◆ BRIEF
For every line in the entries that contains "title", show the whole line.

◆ ◆ ◆ ◆

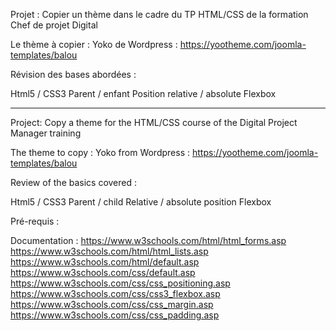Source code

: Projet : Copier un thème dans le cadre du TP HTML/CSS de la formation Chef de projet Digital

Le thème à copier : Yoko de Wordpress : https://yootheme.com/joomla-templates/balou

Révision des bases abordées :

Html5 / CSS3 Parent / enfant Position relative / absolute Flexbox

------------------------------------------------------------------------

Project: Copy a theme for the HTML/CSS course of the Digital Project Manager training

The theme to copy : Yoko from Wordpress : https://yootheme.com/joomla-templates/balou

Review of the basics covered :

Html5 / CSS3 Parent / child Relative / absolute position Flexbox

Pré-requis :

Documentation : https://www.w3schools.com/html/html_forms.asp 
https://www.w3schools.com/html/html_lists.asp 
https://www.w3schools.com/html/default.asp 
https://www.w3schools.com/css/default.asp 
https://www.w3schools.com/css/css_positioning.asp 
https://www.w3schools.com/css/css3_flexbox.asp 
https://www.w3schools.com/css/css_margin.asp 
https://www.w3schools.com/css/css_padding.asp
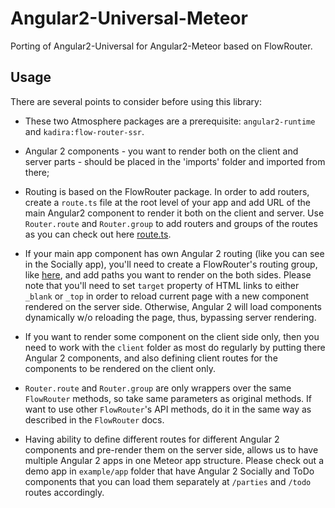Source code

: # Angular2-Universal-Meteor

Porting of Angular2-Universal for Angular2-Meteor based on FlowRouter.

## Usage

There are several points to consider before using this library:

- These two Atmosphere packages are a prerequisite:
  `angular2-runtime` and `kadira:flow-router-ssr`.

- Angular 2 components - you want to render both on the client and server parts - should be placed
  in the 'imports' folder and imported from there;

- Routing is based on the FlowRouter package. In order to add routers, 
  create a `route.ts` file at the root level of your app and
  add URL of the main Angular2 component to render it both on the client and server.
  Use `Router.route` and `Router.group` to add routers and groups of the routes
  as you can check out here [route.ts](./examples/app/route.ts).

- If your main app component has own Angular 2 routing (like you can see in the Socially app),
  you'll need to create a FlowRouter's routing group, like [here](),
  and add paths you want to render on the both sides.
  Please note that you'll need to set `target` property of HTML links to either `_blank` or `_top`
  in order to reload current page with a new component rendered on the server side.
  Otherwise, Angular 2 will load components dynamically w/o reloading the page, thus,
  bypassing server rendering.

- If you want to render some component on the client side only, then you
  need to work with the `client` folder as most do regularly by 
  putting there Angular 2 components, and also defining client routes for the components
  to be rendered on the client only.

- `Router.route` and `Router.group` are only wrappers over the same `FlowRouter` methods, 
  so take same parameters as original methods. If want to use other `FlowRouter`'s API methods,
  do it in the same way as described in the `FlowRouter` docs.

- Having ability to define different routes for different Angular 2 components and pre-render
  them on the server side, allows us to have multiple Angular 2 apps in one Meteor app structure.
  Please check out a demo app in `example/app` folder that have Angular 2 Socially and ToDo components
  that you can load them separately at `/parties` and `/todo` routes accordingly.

◆ ◆ ◆ ◆

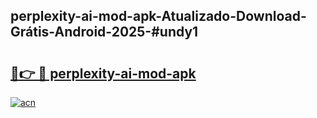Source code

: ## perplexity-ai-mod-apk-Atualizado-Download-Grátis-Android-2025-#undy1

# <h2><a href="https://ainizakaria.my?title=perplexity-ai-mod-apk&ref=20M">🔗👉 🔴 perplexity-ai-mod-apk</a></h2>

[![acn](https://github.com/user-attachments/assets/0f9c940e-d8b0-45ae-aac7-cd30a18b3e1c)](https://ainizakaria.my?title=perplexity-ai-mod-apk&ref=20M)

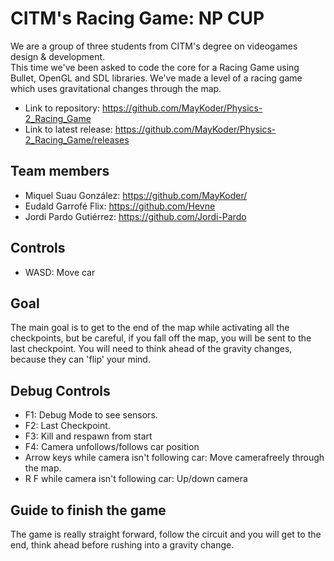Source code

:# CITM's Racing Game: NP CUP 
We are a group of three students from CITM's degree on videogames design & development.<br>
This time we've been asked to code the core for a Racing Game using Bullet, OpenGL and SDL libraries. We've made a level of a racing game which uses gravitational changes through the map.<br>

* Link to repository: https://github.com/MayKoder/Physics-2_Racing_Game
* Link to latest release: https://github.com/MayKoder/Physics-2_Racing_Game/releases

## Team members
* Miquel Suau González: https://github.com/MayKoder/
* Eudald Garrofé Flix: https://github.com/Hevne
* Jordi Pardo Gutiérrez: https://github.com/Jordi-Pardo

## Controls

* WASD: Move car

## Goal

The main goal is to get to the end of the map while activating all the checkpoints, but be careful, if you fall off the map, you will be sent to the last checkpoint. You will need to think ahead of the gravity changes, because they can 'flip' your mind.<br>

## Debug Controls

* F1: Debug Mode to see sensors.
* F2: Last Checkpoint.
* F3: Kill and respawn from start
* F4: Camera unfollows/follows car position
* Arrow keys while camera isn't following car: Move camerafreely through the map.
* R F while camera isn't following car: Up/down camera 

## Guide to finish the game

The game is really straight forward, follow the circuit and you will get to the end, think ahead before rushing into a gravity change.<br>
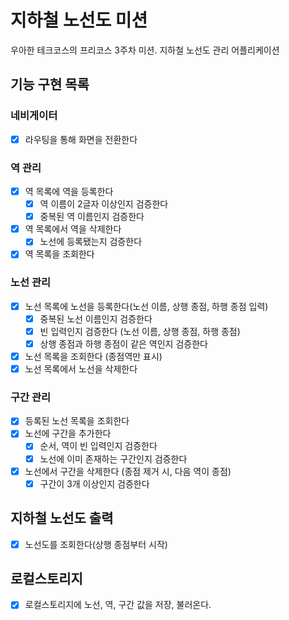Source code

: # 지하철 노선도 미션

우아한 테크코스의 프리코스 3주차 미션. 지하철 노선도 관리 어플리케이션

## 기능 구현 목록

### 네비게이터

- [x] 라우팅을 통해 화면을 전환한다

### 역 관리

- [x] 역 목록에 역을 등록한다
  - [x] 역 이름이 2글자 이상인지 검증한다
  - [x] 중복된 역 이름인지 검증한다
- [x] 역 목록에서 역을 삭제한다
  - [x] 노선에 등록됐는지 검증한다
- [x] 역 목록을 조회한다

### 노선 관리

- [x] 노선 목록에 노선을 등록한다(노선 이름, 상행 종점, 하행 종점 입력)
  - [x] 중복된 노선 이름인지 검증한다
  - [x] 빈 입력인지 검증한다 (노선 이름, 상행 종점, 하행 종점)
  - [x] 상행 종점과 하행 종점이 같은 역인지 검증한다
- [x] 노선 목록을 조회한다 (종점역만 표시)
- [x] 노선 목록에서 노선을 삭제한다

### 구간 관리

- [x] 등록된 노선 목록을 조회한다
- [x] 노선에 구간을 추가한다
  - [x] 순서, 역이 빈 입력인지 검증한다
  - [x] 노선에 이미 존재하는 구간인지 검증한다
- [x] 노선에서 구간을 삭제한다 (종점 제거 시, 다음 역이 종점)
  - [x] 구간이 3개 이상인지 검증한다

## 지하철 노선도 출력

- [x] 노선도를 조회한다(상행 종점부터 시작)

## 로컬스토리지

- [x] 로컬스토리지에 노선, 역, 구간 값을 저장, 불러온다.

◆ ◆ ◆ ◆

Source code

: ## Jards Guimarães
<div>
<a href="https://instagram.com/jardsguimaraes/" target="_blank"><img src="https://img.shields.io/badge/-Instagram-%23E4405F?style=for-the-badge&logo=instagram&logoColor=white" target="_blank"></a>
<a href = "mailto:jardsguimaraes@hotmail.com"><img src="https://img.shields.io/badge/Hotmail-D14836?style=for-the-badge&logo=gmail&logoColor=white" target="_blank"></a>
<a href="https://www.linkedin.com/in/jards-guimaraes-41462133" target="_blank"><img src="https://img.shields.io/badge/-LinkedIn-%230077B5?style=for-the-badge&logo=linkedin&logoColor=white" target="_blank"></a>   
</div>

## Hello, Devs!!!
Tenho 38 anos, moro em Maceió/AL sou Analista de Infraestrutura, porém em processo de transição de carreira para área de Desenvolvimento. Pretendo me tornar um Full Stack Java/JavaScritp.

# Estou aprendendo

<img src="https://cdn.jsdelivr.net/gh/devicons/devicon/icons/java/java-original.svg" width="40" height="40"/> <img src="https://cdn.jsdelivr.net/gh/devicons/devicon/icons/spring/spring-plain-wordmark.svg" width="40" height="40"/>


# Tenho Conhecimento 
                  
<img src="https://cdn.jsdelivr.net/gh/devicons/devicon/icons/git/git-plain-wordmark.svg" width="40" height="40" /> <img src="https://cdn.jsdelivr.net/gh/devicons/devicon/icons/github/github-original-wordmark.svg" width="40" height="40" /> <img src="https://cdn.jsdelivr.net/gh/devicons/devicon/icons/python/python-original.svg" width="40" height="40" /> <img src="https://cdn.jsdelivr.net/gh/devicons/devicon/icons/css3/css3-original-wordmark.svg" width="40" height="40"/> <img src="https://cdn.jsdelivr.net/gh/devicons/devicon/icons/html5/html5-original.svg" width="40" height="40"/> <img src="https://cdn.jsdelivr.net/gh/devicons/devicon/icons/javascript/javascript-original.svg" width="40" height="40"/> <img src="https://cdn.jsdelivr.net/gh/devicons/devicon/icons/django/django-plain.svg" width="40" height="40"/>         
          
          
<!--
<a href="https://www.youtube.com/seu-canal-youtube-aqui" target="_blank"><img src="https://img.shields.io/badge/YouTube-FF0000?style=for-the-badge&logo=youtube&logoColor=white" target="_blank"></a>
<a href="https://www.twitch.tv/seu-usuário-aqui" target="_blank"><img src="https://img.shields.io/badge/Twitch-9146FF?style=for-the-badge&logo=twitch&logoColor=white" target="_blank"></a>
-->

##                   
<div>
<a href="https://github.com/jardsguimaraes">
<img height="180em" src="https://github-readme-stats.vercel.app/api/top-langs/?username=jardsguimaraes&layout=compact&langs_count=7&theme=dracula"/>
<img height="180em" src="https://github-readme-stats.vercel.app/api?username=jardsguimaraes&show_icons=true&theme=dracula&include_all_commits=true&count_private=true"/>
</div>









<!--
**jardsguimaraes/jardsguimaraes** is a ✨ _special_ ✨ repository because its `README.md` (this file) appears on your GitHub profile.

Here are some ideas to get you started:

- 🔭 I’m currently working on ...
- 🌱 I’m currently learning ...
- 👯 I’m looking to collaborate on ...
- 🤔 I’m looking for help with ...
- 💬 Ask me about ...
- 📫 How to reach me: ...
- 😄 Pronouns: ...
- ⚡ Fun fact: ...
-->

◆ ◆ ◆ ◆

◆ RESPONSE TO THE EXERCISE
# <h2><a href="https://ainizakaria.my?title=perplexity-ai-mod-apk&ref=20M">🔗👉 🔴 perplexity-ai-mod-apk</a></h2>
[![acn](https://github.com/user-attachments/assets/0f9c940e-d8b0-45ae-aac7-cd30a18b3e1c)](https://ainizakaria.my?title=perplexity-ai-mod-apk&ref=20M)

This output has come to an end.